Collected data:
——
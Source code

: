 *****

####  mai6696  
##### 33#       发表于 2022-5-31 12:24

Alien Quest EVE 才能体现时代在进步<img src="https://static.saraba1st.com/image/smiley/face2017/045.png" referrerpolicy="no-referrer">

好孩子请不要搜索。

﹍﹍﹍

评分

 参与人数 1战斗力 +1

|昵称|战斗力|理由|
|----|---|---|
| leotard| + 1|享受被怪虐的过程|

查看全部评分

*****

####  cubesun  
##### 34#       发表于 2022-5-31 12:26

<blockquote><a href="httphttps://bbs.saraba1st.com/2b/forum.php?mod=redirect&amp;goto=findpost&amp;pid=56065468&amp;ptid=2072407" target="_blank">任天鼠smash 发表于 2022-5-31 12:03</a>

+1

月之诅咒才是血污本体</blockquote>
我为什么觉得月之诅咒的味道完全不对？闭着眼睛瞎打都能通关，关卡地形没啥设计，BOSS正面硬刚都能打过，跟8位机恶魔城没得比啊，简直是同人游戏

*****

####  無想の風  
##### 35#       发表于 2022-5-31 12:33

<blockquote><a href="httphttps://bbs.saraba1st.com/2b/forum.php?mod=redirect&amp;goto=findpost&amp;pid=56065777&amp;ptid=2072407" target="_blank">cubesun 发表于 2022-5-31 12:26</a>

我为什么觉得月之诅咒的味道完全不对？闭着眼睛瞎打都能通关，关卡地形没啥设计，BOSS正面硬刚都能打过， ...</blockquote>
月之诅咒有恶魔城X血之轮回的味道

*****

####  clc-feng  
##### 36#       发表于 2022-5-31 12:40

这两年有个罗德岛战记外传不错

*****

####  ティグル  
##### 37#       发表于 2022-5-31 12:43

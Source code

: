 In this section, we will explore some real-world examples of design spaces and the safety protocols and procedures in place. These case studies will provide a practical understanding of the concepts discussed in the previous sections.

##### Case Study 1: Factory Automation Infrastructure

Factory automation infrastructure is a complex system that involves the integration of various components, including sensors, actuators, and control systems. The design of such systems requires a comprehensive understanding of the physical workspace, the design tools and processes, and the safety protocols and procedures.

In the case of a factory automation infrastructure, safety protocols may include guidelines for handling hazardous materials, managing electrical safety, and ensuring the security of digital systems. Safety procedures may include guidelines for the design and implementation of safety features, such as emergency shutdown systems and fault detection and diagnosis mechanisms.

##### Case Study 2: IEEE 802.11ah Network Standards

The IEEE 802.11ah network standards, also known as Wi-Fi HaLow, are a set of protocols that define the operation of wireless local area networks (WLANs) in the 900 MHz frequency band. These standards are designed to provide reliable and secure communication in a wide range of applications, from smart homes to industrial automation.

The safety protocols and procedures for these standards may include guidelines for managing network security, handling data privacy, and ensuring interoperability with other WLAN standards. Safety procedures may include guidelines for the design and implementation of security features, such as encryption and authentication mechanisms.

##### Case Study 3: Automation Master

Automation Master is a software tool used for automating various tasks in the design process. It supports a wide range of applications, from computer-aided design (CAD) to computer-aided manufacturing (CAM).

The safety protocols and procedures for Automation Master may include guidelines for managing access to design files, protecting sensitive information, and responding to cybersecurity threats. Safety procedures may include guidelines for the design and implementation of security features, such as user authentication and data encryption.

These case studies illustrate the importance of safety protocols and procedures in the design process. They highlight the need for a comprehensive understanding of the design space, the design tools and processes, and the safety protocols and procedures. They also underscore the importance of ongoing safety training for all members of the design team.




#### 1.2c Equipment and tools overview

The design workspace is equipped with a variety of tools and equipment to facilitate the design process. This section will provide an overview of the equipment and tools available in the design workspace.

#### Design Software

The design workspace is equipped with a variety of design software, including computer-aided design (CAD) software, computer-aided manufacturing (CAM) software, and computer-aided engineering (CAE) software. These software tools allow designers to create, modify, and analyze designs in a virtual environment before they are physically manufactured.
——
From the records above, extract every line exactly as it stands.

• **ANSWER BOX**
Source code

: *****

####  mai6696  
##### 33#       发表于 2022-5-31 12:24

Alien Quest EVE 才能体现时代在进步<img src="https://static.saraba1st.com/image/smiley/face2017/045.png" referrerpolicy="no-referrer">

好孩子请不要搜索。

﹍﹍﹍

评分

 参与人数 1战斗力 +1

|昵称|战斗力|理由|
|----|---|---|
| leotard| + 1|享受被怪虐的过程|

查看全部评分

*****

####  cubesun  
##### 34#       发表于 2022-5-31 12:26

<blockquote><a href="httphttps://bbs.saraba1st.com/2b/forum.php?mod=redirect&amp;goto=findpost&amp;pid=56065468&amp;ptid=2072407" target="_blank">任天鼠smash 发表于 2022-5-31 12:03</a>

+1

月之诅咒才是血污本体</blockquote>
我为什么觉得月之诅咒的味道完全不对？闭着眼睛瞎打都能通关，关卡地形没啥设计，BOSS正面硬刚都能打过，跟8位机恶魔城没得比啊，简直是同人游戏

*****

####  無想の風  
##### 35#       发表于 2022-5-31 12:33

<blockquote><a href="httphttps://bbs.saraba1st.com/2b/forum.php?mod=redirect&amp;goto=findpost&amp;pid=56065777&amp;ptid=2072407" target="_blank">cubesun 发表于 2022-5-31 12:26</a>

我为什么觉得月之诅咒的味道完全不对？闭着眼睛瞎打都能通关，关卡地形没啥设计，BOSS正面硬刚都能打过， ...</blockquote>
月之诅咒有恶魔城X血之轮回的味道

*****

####  clc-feng  
##### 36#       发表于 2022-5-31 12:40

这两年有个罗德岛战记外传不错

*****

####  ティグル  
##### 37#       发表于 2022-5-31 12:43

Source code

: In this section, we will explore some real-world examples of design spaces and the safety protocols and procedures in place. These case studies will provide a practical understanding of the concepts discussed in the previous sections.

##### Case Study 1: Factory Automation Infrastructure

Factory automation infrastructure is a complex system that involves the integration of various components, including sensors, actuators, and control systems. The design of such systems requires a comprehensive understanding of the physical workspace, the design tools and processes, and the safety protocols and procedures.

In the case of a factory automation infrastructure, safety protocols may include guidelines for handling hazardous materials, managing electrical safety, and ensuring the security of digital systems. Safety procedures may include guidelines for the design and implementation of safety features, such as emergency shutdown systems and fault detection and diagnosis mechanisms.

##### Case Study 2: IEEE 802.11ah Network Standards

The IEEE 802.11ah network standards, also known as Wi-Fi HaLow, are a set of protocols that define the operation of wireless local area networks (WLANs) in the 900 MHz frequency band. These standards are designed to provide reliable and secure communication in a wide range of applications, from smart homes to industrial automation.

The safety protocols and procedures for these standards may include guidelines for managing network security, handling data privacy, and ensuring interoperability with other WLAN standards. Safety procedures may include guidelines for the design and implementation of security features, such as encryption and authentication mechanisms.

##### Case Study 3: Automation Master

Automation Master is a software tool used for automating various tasks in the design process. It supports a wide range of applications, from computer-aided design (CAD) to computer-aided manufacturing (CAM).

The safety protocols and procedures for Automation Master may include guidelines for managing access to design files, protecting sensitive information, and responding to cybersecurity threats. Safety procedures may include guidelines for the design and implementation of security features, such as user authentication and data encryption.

These case studies illustrate the importance of safety protocols and procedures in the design process. They highlight the need for a comprehensive understanding of the design space, the design tools and processes, and the safety protocols and procedures. They also underscore the importance of ongoing safety training for all members of the design team.




#### 1.2c Equipment and tools overview

The design workspace is equipped with a variety of tools and equipment to facilitate the design process. This section will provide an overview of the equipment and tools available in the design workspace.

#### Design Software

The design workspace is equipped with a variety of design software, including computer-aided design (CAD) software, computer-aided manufacturing (CAM) software, and computer-aided engineering (CAE) software. These software tools allow designers to create, modify, and analyze designs in a virtual environment before they are physically manufactured.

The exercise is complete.